**The task:**
Establish how many lines in the records below include the word "黑猴自拍"; respond with that number only.

BEGIN

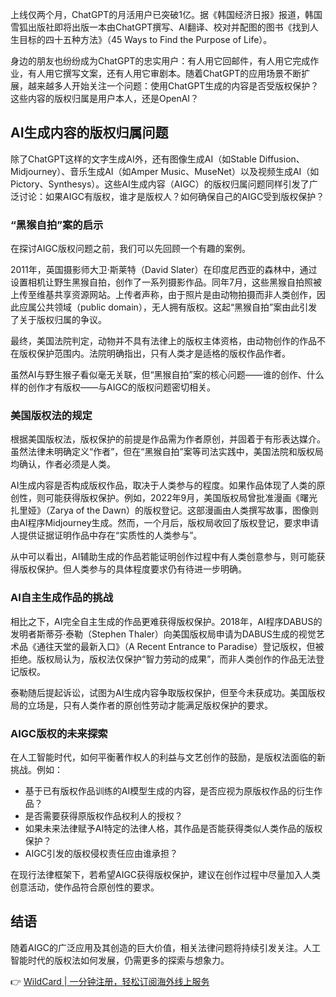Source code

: 上线仅两个月，ChatGPT的月活用户已突破1亿。据《韩国经济日报》报道，韩国雪狐出版社即将出版一本由ChatGPT撰写、AI翻译、校对并配图的图书《找到人生目标的四十五种方法》（45 Ways to Find the Purpose of Life）。

身边的朋友也纷纷成为ChatGPT的忠实用户：有人用它回邮件，有人用它完成作业，有人用它撰写文案，还有人用它审剧本。随着ChatGPT的应用场景不断扩展，越来越多人开始关注一个问题：使用ChatGPT生成的内容是否受版权保护？这些内容的版权归属是用户本人，还是OpenAI？

## AI生成内容的版权归属问题

除了ChatGPT这样的文字生成AI外，还有图像生成AI（如Stable Diffusion、Midjourney）、音乐生成AI（如Amper Music、MuseNet）以及视频生成AI（如Pictory、Synthesys）。这些AI生成内容（AIGC）的版权归属问题同样引发了广泛讨论：如果AIGC有版权，谁才是版权人？如何确保自己的AIGC受到版权保护？

### “黑猴自拍”案的启示

在探讨AIGC版权问题之前，我们可以先回顾一个有趣的案例。

2011年，英国摄影师大卫·斯莱特（David Slater）在印度尼西亚的森林中，通过设置相机让野生黑猴自拍，创作了一系列摄影作品。同年7月，这些黑猴自拍照被上传至维基共享资源网站。上传者声称，由于照片是由动物拍摄而非人类创作，因此应属公共领域（public domain），无人拥有版权。这起“黑猴自拍”案由此引发了关于版权归属的争议。

最终，美国法院判定，动物并不具有法律上的版权主体资格，由动物创作的作品不在版权保护范围内。法院明确指出，只有人类才是适格的版权作品作者。

虽然AI与野生猴子看似毫无关联，但“黑猴自拍”案的核心问题——谁的创作、什么样的创作才有版权——与AIGC的版权问题密切相关。

### 美国版权法的规定

根据美国版权法，版权保护的前提是作品需为作者原创，并固着于有形表达媒介。虽然法律未明确定义“作者”，但在“黑猴自拍”案等司法实践中，美国法院和版权局均确认，作者必须是人类。

AI生成内容是否构成版权作品，取决于人类参与的程度。如果作品体现了人类的原创性，则可能获得版权保护。例如，2022年9月，美国版权局曾批准漫画《曙光扎里娅》（Zarya of the Dawn）的版权登记。这部漫画由人类撰写故事，图像则由AI程序Midjourney生成。然而，一个月后，版权局收回了版权登记，要求申请人提供证据证明作品中存在“实质性的人类参与”。

从中可以看出，AI辅助生成的作品若能证明创作过程中有人类创意参与，则可能获得版权保护。但人类参与的具体程度要求仍有待进一步明确。

### AI自主生成作品的挑战

相比之下，AI完全自主生成的作品更难获得版权保护。2018年，AI程序DABUS的发明者斯蒂芬·泰勒（Stephen Thaler）向美国版权局申请为DABUS生成的视觉艺术品《通往天堂的最新入口》（A Recent Entrance to Paradise）登记版权，但被拒绝。版权局认为，版权法仅保护“智力劳动的成果”，而非人类创作的作品无法登记版权。

泰勒随后提起诉讼，试图为AI生成内容争取版权保护，但至今未获成功。美国版权局的立场是，只有人类作者的原创性劳动才能满足版权保护的要求。

### AIGC版权的未来探索

在人工智能时代，如何平衡著作权人的利益与文艺创作的鼓励，是版权法面临的新挑战。例如：

- 基于已有版权作品训练的AI模型生成的内容，是否应视为原版权作品的衍生作品？
- 是否需要获得原版权作品权利人的授权？
- 如果未来法律赋予AI特定的法律人格，其作品是否能获得类似人类作品的版权保护？
- AIGC引发的版权侵权责任应由谁承担？

在现行法律框架下，若希望AIGC获得版权保护，建议在创作过程中尽量加入人类创意活动，使作品符合原创性的要求。

## 结语

随着AIGC的广泛应用及其创造的巨大价值，相关法律问题将持续引发关注。人工智能时代的版权法如何发展，仍需更多的探索与想象力。

👉 [WildCard | 一分钟注册，轻松订阅海外线上服务](https://bit.ly/bewildcard)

END

**Result:**
4